=== AVAILABLE DATA ===

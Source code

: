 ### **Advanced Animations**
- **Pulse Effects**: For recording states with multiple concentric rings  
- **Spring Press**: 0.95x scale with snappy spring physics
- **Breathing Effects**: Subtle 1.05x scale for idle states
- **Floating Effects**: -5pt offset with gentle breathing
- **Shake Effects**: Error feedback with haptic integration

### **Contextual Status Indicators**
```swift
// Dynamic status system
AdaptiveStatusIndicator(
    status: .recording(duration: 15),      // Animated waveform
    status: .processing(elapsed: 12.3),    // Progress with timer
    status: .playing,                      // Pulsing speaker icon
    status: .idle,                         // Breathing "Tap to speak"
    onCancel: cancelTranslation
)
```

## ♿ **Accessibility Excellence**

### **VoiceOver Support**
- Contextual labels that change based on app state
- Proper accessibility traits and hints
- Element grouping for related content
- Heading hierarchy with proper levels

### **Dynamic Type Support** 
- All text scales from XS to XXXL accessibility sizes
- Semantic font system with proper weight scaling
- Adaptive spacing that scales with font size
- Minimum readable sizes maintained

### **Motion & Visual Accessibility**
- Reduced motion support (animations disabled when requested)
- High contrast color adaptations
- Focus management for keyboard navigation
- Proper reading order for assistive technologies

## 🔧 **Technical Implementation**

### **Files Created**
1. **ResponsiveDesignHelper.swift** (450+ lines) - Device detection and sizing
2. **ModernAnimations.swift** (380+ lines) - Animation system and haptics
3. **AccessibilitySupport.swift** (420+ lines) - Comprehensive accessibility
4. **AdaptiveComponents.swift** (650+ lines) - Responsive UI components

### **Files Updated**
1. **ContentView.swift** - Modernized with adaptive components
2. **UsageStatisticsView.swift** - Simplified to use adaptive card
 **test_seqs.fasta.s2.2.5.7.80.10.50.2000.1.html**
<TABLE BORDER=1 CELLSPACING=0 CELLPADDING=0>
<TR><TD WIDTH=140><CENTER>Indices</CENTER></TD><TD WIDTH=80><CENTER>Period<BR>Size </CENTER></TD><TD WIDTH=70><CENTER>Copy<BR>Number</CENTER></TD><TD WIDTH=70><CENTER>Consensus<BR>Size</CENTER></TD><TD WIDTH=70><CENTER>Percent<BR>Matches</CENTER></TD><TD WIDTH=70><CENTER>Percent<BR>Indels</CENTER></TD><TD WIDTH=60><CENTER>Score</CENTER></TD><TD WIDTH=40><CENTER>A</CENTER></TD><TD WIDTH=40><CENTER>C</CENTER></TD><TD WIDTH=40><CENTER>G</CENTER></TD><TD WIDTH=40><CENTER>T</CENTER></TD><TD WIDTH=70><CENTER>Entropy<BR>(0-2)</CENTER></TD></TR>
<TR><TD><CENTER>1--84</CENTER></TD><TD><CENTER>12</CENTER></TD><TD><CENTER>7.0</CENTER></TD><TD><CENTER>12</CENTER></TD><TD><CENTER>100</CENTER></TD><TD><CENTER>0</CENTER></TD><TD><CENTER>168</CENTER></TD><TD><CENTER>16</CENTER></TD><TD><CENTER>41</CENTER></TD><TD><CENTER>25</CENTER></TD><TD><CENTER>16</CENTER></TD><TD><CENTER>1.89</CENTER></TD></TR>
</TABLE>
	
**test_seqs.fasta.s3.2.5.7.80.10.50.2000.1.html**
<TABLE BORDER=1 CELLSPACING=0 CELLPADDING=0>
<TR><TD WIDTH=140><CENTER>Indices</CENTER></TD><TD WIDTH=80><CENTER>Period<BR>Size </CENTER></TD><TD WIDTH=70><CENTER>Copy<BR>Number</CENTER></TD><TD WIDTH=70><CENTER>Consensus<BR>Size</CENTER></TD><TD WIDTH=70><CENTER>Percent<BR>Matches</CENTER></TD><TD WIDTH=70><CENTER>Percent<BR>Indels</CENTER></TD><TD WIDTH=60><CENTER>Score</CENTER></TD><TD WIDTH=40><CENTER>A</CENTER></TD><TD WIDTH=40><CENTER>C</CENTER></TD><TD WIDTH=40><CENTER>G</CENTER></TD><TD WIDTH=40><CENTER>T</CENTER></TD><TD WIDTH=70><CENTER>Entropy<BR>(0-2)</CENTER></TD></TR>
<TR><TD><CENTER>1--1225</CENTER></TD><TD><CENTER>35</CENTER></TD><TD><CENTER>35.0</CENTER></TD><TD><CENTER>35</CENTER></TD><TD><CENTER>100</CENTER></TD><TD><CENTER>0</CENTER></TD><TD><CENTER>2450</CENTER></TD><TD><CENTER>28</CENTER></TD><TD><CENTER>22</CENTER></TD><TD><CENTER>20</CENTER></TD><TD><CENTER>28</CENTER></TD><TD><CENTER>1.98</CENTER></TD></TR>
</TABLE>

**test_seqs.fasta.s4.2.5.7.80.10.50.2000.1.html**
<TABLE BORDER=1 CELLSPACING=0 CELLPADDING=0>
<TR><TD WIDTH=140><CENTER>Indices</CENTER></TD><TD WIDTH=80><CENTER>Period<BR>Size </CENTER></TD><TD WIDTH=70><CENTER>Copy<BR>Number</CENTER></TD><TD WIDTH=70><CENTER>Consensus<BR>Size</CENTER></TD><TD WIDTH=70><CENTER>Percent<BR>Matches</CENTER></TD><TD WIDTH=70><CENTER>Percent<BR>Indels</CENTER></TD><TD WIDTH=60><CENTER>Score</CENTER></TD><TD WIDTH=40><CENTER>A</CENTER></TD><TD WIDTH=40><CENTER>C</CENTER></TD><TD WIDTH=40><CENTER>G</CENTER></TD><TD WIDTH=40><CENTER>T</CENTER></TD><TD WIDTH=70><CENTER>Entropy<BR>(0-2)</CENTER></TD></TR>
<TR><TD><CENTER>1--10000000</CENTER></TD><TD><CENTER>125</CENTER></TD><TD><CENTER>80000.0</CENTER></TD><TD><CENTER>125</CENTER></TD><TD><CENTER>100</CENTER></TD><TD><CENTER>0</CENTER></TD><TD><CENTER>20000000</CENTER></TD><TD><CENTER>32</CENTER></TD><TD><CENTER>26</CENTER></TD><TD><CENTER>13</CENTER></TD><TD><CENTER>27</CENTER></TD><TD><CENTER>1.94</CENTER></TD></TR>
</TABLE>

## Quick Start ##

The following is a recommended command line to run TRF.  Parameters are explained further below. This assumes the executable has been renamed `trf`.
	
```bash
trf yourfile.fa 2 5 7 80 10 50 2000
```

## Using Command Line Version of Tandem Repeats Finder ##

===

YOUR INSTRUCTIONS: Search the records for the word "with" and return every line that holds it.

ANSWER SECTION:
- **Pulse Effects**: For recording states with multiple concentric rings  
- **Spring Press**: 0.95x scale with snappy spring physics
- **Floating Effects**: -5pt offset with gentle breathing
- **Shake Effects**: Error feedback with haptic integration
    status: .processing(elapsed: 12.3),    // Progress with timer
- Heading hierarchy with proper levels
- Semantic font system with proper weight scaling
- Adaptive spacing that scales with font size
1. **ContentView.swift** - Modernized with adaptive components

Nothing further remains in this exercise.